• Required work: With nothing left out, repeat every entry exactly.

[[ Provided information, beginning ]]

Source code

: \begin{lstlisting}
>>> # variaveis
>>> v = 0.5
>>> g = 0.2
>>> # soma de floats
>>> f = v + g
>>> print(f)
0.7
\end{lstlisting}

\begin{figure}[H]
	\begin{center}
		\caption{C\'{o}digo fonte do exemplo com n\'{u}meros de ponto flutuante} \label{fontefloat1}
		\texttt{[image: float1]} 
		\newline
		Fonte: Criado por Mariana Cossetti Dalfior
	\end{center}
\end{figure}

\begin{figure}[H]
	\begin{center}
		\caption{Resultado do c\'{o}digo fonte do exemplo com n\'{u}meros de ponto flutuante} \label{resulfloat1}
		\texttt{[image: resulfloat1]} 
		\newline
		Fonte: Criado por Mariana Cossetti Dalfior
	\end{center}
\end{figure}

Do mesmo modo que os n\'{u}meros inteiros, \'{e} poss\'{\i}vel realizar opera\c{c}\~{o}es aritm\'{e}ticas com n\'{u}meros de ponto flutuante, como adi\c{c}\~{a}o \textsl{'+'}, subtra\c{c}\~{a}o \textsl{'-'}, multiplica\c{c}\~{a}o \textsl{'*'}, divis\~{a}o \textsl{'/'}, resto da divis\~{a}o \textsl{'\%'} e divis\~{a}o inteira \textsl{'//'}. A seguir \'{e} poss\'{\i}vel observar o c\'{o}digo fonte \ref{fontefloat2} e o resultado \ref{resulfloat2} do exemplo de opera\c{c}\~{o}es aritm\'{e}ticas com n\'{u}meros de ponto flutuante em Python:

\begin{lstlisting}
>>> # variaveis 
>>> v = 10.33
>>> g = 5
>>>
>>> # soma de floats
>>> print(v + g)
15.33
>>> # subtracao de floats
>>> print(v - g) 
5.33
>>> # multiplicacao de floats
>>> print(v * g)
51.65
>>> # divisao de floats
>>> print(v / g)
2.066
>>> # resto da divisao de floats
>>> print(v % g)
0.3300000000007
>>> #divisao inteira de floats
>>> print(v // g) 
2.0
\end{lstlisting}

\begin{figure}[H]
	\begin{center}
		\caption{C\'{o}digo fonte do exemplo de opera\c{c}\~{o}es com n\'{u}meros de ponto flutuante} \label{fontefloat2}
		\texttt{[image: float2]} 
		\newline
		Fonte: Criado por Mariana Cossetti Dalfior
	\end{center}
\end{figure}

[[ Provided information, end ]]

• Finished exercise:
Source code

: \begin{lstlisting}
>>> # variaveis
>>> v = 0.5
>>> g = 0.2
>>> # soma de floats
>>> f = v + g
>>> print(f)
0.7
\end{lstlisting}

\begin{figure}[H]
	\begin{center}
		\caption{C\'{o}digo fonte do exemplo com n\'{u}meros de ponto flutuante} \label{fontefloat1}
		\texttt{[image: float1]} 
		\newline
		Fonte: Criado por Mariana Cossetti Dalfior
	\end{center}
\end{figure}

\begin{figure}[H]
	\begin{center}
		\caption{Resultado do c\'{o}digo fonte do exemplo com n\'{u}meros de ponto flutuante} \label{resulfloat1}
		\texttt{[image: resulfloat1]} 
		\newline
		Fonte: Criado por Mariana Cossetti Dalfior
	\end{center}
\end{figure}

Do mesmo modo que os n\'{u}meros inteiros, \'{e} poss\'{\i}vel realizar opera\c{c}\~{o}es aritm\'{e}ticas com n\'{u}meros de ponto flutuante, como adi\c{c}\~{a}o \textsl{'+'}, subtra\c{c}\~{a}o \textsl{'-'}, multiplica\c{c}\~{a}o \textsl{'*'}, divis\~{a}o \textsl{'/'}, resto da divis\~{a}o \textsl{'\%'} e divis\~{a}o inteira \textsl{'//'}. A seguir \'{e} poss\'{\i}vel observar o c\'{o}digo fonte \ref{fontefloat2} e o resultado \ref{resulfloat2} do exemplo de opera\c{c}\~{o}es aritm\'{e}ticas com n\'{u}meros de ponto flutuante em Python:

\begin{lstlisting}
>>> # variaveis 
>>> v = 10.33
>>> g = 5
>>>
>>> # soma de floats
>>> print(v + g)
15.33
>>> # subtracao de floats
>>> print(v - g) 
5.33
>>> # multiplicacao de floats
>>> print(v * g)
51.65
>>> # divisao de floats
>>> print(v / g)
2.066
>>> # resto da divisao de floats
>>> print(v % g)
0.3300000000007
>>> #divisao inteira de floats
>>> print(v // g) 
2.0
\end{lstlisting}

\begin{figure}[H]
	\begin{center}
		\caption{C\'{o}digo fonte do exemplo de opera\c{c}\~{o}es com n\'{u}meros de ponto flutuante} \label{fontefloat2}
		\texttt{[image: float2]} 
		\newline
		Fonte: Criado por Mariana Cossetti Dalfior
	\end{center}
\end{figure}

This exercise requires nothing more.